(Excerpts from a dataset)
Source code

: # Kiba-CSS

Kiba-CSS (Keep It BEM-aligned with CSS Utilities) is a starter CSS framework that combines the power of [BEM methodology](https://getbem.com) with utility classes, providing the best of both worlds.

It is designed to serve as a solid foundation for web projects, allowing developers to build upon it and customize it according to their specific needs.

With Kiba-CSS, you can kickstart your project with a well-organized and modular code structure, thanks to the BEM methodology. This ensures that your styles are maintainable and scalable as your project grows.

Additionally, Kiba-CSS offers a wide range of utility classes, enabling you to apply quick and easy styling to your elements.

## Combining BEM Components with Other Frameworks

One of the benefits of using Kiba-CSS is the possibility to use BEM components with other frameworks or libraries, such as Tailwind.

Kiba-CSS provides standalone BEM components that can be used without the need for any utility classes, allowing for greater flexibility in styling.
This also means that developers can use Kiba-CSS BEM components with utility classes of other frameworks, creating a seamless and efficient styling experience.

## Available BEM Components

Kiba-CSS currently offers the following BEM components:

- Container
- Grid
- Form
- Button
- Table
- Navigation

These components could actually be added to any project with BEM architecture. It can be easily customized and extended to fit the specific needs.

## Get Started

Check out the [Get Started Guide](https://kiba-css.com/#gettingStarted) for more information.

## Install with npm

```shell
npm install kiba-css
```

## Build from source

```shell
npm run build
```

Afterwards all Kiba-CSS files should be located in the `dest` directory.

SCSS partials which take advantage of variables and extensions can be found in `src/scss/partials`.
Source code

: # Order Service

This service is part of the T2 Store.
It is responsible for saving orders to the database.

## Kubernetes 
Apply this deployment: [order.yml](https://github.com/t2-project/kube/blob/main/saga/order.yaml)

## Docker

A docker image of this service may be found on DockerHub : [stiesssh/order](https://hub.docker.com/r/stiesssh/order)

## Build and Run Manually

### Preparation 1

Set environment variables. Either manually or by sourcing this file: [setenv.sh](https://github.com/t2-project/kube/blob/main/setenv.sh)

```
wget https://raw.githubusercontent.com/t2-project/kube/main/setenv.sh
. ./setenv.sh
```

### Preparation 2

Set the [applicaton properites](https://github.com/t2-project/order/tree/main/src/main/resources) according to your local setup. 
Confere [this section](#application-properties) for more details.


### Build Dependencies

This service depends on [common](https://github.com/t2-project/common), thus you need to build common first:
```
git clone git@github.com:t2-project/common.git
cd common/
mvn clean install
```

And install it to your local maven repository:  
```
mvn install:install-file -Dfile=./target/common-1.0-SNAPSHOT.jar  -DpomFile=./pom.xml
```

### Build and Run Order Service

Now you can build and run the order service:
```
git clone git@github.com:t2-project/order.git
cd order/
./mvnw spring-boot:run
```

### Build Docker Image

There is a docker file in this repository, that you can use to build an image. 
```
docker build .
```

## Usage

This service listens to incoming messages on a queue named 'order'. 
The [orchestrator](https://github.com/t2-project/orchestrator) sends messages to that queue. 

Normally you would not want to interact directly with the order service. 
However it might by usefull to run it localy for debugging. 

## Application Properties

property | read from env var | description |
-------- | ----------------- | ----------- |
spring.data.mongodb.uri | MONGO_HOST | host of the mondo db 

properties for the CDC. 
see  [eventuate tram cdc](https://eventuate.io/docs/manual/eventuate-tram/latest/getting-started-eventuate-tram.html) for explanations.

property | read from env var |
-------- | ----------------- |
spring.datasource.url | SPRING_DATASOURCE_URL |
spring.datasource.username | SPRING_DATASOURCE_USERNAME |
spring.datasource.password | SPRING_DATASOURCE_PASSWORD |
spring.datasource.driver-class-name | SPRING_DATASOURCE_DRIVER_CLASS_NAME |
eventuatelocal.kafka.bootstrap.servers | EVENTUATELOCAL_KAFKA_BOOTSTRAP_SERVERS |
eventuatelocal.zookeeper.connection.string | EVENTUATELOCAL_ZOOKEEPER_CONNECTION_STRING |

**Problem to work on**
Go through the data above and copy all of it exactly.

**Task solution**
Source code

: # Kiba-CSS

Kiba-CSS (Keep It BEM-aligned with CSS Utilities) is a starter CSS framework that combines the power of [BEM methodology](https://getbem.com) with utility classes, providing the best of both worlds.

It is designed to serve as a solid foundation for web projects, allowing developers to build upon it and customize it according to their specific needs.

With Kiba-CSS, you can kickstart your project with a well-organized and modular code structure, thanks to the BEM methodology. This ensures that your styles are maintainable and scalable as your project grows.

Additionally, Kiba-CSS offers a wide range of utility classes, enabling you to apply quick and easy styling to your elements.

## Combining BEM Components with Other Frameworks

One of the benefits of using Kiba-CSS is the possibility to use BEM components with other frameworks or libraries, such as Tailwind.

Kiba-CSS provides standalone BEM components that can be used without the need for any utility classes, allowing for greater flexibility in styling.
This also means that developers can use Kiba-CSS BEM components with utility classes of other frameworks, creating a seamless and efficient styling experience.

## Available BEM Components

Kiba-CSS currently offers the following BEM components:

- Container
- Grid
- Form
- Button
- Table
- Navigation

These components could actually be added to any project with BEM architecture. It can be easily customized and extended to fit the specific needs.

## Get Started

Check out the [Get Started Guide](https://kiba-css.com/#gettingStarted) for more information.

## Install with npm

```shell
npm install kiba-css
```

## Build from source

```shell
npm run build
```

Afterwards all Kiba-CSS files should be located in the `dest` directory.

SCSS partials which take advantage of variables and extensions can be found in `src/scss/partials`.
Source code

: # Order Service

This service is part of the T2 Store.
It is responsible for saving orders to the database.

## Kubernetes 
Apply this deployment: [order.yml](https://github.com/t2-project/kube/blob/main/saga/order.yaml)

## Docker

A docker image of this service may be found on DockerHub : [stiesssh/order](https://hub.docker.com/r/stiesssh/order)

## Build and Run Manually

### Preparation 1

Set environment variables. Either manually or by sourcing this file: [setenv.sh](https://github.com/t2-project/kube/blob/main/setenv.sh)

```
wget https://raw.githubusercontent.com/t2-project/kube/main/setenv.sh
. ./setenv.sh
```

### Preparation 2

Set the [applicaton properites](https://github.com/t2-project/order/tree/main/src/main/resources) according to your local setup. 
Confere [this section](#application-properties) for more details.


### Build Dependencies

This service depends on [common](https://github.com/t2-project/common), thus you need to build common first:
```
git clone git@github.com:t2-project/common.git
cd common/
mvn clean install
```

And install it to your local maven repository:  
```
mvn install:install-file -Dfile=./target/common-1.0-SNAPSHOT.jar  -DpomFile=./pom.xml
```

### Build and Run Order Service

Now you can build and run the order service:
```
git clone git@github.com:t2-project/order.git
cd order/
./mvnw spring-boot:run
```

### Build Docker Image

There is a docker file in this repository, that you can use to build an image. 
```
docker build .
```

## Usage

This service listens to incoming messages on a queue named 'order'. 
The [orchestrator](https://github.com/t2-project/orchestrator) sends messages to that queue. 

Normally you would not want to interact directly with the order service. 
However it might by usefull to run it localy for debugging. 

## Application Properties

property | read from env var | description |
-------- | ----------------- | ----------- |
spring.data.mongodb.uri | MONGO_HOST | host of the mondo db 

properties for the CDC. 
see  [eventuate tram cdc](https://eventuate.io/docs/manual/eventuate-tram/latest/getting-started-eventuate-tram.html) for explanations.

property | read from env var |
-------- | ----------------- |
spring.datasource.url | SPRING_DATASOURCE_URL |
spring.datasource.username | SPRING_DATASOURCE_USERNAME |
spring.datasource.password | SPRING_DATASOURCE_PASSWORD |
spring.datasource.driver-class-name | SPRING_DATASOURCE_DRIVER_CLASS_NAME |
eventuatelocal.kafka.bootstrap.servers | EVENTUATELOCAL_KAFKA_BOOTSTRAP_SERVERS |
eventuatelocal.zookeeper.connection.string | EVENTUATELOCAL_ZOOKEEPER_CONNECTION_STRING |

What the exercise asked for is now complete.